Blitzer und dauerhaftes Tempo 30

Rund um die Ossenheimer Grundschule ereignen sich nach Angaben der CDU täglich gefährliche Situationen, »die keiner sehen möchte. Am wenigsten die Eltern der Schulkinder, die bis zur 4. Klasse diesen Schulweg nutzen.« Zur Veranschaulichung hat die CDU eine solche Situation fotografisch dokumentiert: Nachdem drei Kinder die Ampel an der Engstelle überquert hatten, mussten zwei Lastwagen aneinander vorbeifahren. »Glücklich in dieser Situation: Der von Florstadt kommende Lkw musste zuvor an der roten Ampel halten und hat anschließend mit äußerster Disziplin die Situation gemeistert.« Viele Fahrer würden sich an dieser Stelle an die von 7 bis 17 Uhr geltende Geschwindigkeitsbeschränkung auf 30 km/h halten, andere hingegen leider nicht.

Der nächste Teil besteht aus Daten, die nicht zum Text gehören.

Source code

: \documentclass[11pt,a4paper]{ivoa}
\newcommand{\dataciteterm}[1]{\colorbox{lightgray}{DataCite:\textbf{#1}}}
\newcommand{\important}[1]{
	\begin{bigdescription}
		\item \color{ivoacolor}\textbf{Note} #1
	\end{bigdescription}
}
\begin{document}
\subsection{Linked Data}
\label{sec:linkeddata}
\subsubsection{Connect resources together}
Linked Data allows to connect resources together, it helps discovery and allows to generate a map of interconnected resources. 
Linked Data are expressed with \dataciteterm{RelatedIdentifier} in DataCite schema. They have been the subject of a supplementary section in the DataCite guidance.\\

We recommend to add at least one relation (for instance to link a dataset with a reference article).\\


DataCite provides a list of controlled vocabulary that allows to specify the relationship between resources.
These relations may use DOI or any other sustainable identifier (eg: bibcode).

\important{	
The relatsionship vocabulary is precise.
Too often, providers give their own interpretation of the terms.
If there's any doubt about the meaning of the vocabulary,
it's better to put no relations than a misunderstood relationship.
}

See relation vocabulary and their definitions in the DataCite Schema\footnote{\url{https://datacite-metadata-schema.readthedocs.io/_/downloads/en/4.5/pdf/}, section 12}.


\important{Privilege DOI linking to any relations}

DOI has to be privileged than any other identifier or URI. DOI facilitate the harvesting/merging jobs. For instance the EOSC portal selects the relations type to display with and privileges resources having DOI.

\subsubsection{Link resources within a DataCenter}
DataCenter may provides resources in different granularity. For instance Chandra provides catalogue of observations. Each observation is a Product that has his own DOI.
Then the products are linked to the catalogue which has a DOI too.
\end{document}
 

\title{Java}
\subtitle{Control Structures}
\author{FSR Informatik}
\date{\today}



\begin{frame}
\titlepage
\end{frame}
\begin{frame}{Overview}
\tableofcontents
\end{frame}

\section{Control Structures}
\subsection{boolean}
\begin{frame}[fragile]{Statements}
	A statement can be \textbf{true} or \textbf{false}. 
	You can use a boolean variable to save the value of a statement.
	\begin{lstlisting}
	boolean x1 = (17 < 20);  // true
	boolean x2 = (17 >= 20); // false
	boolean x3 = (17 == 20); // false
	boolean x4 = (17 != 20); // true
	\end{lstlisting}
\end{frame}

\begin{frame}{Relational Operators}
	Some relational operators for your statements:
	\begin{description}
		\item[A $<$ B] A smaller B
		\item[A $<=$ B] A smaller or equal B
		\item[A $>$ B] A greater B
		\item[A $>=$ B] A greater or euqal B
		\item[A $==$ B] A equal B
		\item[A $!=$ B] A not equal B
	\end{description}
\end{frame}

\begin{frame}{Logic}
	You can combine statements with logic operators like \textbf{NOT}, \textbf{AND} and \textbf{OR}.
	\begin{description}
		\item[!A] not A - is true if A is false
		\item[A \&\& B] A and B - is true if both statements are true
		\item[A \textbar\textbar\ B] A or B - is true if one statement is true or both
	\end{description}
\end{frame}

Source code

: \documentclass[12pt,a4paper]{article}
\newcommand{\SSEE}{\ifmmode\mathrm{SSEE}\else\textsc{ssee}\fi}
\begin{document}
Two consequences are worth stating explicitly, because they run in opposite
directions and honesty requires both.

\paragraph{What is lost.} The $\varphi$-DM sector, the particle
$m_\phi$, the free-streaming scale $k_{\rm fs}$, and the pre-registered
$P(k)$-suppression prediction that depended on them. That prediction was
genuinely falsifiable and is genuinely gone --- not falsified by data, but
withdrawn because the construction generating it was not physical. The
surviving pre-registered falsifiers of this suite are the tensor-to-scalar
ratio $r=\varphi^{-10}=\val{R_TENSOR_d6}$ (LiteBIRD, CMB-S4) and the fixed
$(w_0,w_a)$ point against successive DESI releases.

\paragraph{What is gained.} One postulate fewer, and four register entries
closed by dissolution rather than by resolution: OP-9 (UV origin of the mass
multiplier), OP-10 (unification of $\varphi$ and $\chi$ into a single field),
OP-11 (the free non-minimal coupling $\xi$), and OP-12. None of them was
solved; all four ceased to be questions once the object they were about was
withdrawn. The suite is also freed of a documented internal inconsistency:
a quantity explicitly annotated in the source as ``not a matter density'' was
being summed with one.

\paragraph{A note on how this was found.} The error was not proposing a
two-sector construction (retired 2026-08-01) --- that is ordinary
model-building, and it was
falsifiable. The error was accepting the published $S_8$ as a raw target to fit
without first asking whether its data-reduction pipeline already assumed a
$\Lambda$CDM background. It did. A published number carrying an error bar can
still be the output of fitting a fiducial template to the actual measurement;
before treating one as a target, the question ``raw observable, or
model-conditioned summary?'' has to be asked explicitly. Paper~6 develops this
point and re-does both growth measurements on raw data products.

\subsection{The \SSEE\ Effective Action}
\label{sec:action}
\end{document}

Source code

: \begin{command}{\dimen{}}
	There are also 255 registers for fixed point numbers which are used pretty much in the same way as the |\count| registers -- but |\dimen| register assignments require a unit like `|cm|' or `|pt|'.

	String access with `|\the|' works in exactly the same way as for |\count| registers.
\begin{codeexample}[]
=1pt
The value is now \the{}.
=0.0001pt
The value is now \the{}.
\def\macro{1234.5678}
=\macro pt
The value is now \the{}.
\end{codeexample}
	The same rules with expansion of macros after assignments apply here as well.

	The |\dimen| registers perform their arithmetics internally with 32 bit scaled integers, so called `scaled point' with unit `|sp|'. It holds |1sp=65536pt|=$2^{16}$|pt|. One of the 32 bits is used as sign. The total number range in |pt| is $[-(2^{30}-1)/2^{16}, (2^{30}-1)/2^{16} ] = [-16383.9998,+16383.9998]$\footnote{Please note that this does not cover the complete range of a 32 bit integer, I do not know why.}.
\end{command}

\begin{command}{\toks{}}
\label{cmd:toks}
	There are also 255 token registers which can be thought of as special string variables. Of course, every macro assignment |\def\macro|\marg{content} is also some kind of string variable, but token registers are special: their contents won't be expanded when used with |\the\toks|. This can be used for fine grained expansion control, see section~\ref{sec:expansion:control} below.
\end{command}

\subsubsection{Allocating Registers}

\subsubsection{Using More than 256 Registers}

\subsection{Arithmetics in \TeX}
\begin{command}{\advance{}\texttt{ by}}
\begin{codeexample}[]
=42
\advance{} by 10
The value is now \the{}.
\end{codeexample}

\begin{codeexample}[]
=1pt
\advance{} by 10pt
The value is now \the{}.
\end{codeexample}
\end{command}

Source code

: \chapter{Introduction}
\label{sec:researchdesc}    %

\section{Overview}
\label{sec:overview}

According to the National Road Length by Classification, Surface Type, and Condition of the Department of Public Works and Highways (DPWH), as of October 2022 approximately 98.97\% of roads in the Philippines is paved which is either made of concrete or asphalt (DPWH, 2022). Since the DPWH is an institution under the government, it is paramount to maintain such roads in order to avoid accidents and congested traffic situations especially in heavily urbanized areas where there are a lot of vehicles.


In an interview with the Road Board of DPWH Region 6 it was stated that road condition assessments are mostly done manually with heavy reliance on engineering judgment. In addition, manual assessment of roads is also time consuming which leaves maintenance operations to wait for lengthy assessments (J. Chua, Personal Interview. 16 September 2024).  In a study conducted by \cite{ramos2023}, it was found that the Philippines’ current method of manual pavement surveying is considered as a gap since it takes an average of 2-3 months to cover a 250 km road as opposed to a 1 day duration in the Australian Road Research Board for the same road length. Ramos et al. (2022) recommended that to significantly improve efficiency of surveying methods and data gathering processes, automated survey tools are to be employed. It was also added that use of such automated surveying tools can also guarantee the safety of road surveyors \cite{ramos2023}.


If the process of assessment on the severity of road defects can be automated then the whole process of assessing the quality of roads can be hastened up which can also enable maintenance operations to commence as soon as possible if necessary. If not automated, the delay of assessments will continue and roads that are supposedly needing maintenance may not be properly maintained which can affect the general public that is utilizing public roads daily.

»Solche und ähnliche Situationen sind entlang der B 275 an der Tagesordnung«, bemängelt Haub. Auf Initiative der CDU Ossenheim habe der Ortsbeirat bereits 2016 mit einem gemeinsamen Antrag aller Parteien die Stadt aufgefordert, »verkehrsberuhigende Maßnahmen an der B 275 - Höhe der Schule« zu ergreifen. Weitere Anträge der CDU folgten - zu einem dauerhaften Tempolimit auf 30 km/h, dem Aufbau eines Traffic Towers (Blitzers) oder zur Schaffung einer Befestigungsmöglichkeit für ein Geschwindigkeits-Informationssystem (GIS).

»Es folgten Ortstermine mit den Antragstellern oder dem Ortsbeirat. Ideen wurden besprochen, Umsetzungsmöglichkeiten untersucht. Taten folgten leider keine«, kritisiert die CDU. Nach mehr als zwei Jahren sei der Ortsbeirat in der Sitzung am 15. August 2019 mit folgender Mitteilung des zuständigen städtischen Amtes über den aktuellen Stand in Kenntnis gesetzt worden: »Nach erfolgtem Ortstermin kann mitgeteilt werden, dass in dem vom Ortsbeirat beantragten Bereich (Ortsmitte Ossenheim aus Richtung Florstadt) kein GIS zum Einsatz kommen kann, da keine geeignete Stelle für das Setzen eines Pfostens in diesem Bereich vorhanden ist.«

Als »Placebo« sollten nun die Ossenheimer ein GIS auf der gegenüberliegenden Seite der Fahrbahn aus Richtung Friedberg kommend erhalten, schreibt die CDU. »Den Sinn dieser Maßnahme muss man hinterfragen«, äußert sich Haub. Denn die Gefahr rolle den Berg hinunter und nicht hinauf.

Abschließend heißt es in der Pressemitteilung: »Die CDU Ossenheim fordert noch einmal nachdrücklich alle beteiligten Institutionen, alle Politiker und Gremien auf, diese Gefahrenstelle zu entschärfen. Ein dauerhaftes Tempo 30, eine Verkehrsüberwachung mit Hilfe eines Blitzers und/oder eine auf Tempo 30 reduzierende Ampelsteuerung sind mögliche Maßnahmen, um die Gefahren des Straßenverkehrs zu reduzieren.« (Foto: pm)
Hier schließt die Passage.